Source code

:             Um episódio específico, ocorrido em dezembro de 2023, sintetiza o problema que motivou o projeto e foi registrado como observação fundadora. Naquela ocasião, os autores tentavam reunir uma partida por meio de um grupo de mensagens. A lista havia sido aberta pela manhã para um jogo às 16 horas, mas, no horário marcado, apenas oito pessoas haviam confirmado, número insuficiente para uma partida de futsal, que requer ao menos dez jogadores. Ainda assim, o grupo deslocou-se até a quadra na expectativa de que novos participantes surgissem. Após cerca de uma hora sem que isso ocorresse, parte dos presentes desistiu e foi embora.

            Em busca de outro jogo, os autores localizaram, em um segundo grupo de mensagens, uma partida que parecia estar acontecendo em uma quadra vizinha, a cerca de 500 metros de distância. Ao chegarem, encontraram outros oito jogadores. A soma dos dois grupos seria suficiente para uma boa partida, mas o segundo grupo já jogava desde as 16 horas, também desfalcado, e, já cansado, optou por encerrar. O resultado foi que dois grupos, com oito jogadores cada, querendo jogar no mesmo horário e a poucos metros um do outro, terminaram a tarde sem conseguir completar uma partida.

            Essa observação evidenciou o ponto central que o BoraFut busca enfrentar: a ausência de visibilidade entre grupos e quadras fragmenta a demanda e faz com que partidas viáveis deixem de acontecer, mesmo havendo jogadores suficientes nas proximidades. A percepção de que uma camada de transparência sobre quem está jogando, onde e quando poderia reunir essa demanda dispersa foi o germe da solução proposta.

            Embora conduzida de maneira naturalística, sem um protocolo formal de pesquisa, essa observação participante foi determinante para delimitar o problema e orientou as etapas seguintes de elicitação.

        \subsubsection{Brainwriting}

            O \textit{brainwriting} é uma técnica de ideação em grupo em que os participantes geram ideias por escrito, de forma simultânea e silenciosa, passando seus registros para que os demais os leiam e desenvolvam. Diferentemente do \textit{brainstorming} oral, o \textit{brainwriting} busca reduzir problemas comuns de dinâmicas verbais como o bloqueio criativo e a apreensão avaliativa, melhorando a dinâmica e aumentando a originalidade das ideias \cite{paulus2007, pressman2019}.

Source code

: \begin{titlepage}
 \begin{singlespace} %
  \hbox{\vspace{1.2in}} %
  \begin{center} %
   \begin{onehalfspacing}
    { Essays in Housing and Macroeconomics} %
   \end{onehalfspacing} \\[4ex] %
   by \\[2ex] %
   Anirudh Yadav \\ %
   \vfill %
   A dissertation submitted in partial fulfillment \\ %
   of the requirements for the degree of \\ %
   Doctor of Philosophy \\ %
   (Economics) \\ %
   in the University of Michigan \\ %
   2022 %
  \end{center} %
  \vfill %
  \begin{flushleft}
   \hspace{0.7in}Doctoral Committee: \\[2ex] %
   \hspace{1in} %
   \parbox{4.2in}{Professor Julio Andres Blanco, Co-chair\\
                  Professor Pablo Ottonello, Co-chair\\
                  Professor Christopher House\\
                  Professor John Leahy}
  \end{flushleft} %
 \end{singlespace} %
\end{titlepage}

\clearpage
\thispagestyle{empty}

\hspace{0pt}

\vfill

++++++

Exact copies of every record above are required.

Your solution
Source code

:             Um episódio específico, ocorrido em dezembro de 2023, sintetiza o problema que motivou o projeto e foi registrado como observação fundadora. Naquela ocasião, os autores tentavam reunir uma partida por meio de um grupo de mensagens. A lista havia sido aberta pela manhã para um jogo às 16 horas, mas, no horário marcado, apenas oito pessoas haviam confirmado, número insuficiente para uma partida de futsal, que requer ao menos dez jogadores. Ainda assim, o grupo deslocou-se até a quadra na expectativa de que novos participantes surgissem. Após cerca de uma hora sem que isso ocorresse, parte dos presentes desistiu e foi embora.

            Em busca de outro jogo, os autores localizaram, em um segundo grupo de mensagens, uma partida que parecia estar acontecendo em uma quadra vizinha, a cerca de 500 metros de distância. Ao chegarem, encontraram outros oito jogadores. A soma dos dois grupos seria suficiente para uma boa partida, mas o segundo grupo já jogava desde as 16 horas, também desfalcado, e, já cansado, optou por encerrar. O resultado foi que dois grupos, com oito jogadores cada, querendo jogar no mesmo horário e a poucos metros um do outro, terminaram a tarde sem conseguir completar uma partida.

            Essa observação evidenciou o ponto central que o BoraFut busca enfrentar: a ausência de visibilidade entre grupos e quadras fragmenta a demanda e faz com que partidas viáveis deixem de acontecer, mesmo havendo jogadores suficientes nas proximidades. A percepção de que uma camada de transparência sobre quem está jogando, onde e quando poderia reunir essa demanda dispersa foi o germe da solução proposta.

            Embora conduzida de maneira naturalística, sem um protocolo formal de pesquisa, essa observação participante foi determinante para delimitar o problema e orientou as etapas seguintes de elicitação.

        \subsubsection{Brainwriting}

            O \textit{brainwriting} é uma técnica de ideação em grupo em que os participantes geram ideias por escrito, de forma simultânea e silenciosa, passando seus registros para que os demais os leiam e desenvolvam. Diferentemente do \textit{brainstorming} oral, o \textit{brainwriting} busca reduzir problemas comuns de dinâmicas verbais como o bloqueio criativo e a apreensão avaliativa, melhorando a dinâmica e aumentando a originalidade das ideias \cite{paulus2007, pressman2019}.

Source code

: \begin{titlepage}
 \begin{singlespace} %
  \hbox{\vspace{1.2in}} %
  \begin{center} %
   \begin{onehalfspacing}
    { Essays in Housing and Macroeconomics} %
   \end{onehalfspacing} \\[4ex] %
   by \\[2ex] %
   Anirudh Yadav \\ %
   \vfill %
   A dissertation submitted in partial fulfillment \\ %
   of the requirements for the degree of \\ %
   Doctor of Philosophy \\ %
   (Economics) \\ %
   in the University of Michigan \\ %
   2022 %
  \end{center} %
  \vfill %
  \begin{flushleft}
   \hspace{0.7in}Doctoral Committee: \\[2ex] %
   \hspace{1in} %
   \parbox{4.2in}{Professor Julio Andres Blanco, Co-chair\\
                  Professor Pablo Ottonello, Co-chair\\
                  Professor Christopher House\\
                  Professor John Leahy}
  \end{flushleft} %
 \end{singlespace} %
\end{titlepage}

\clearpage
\thispagestyle{empty}

\hspace{0pt}

\vfill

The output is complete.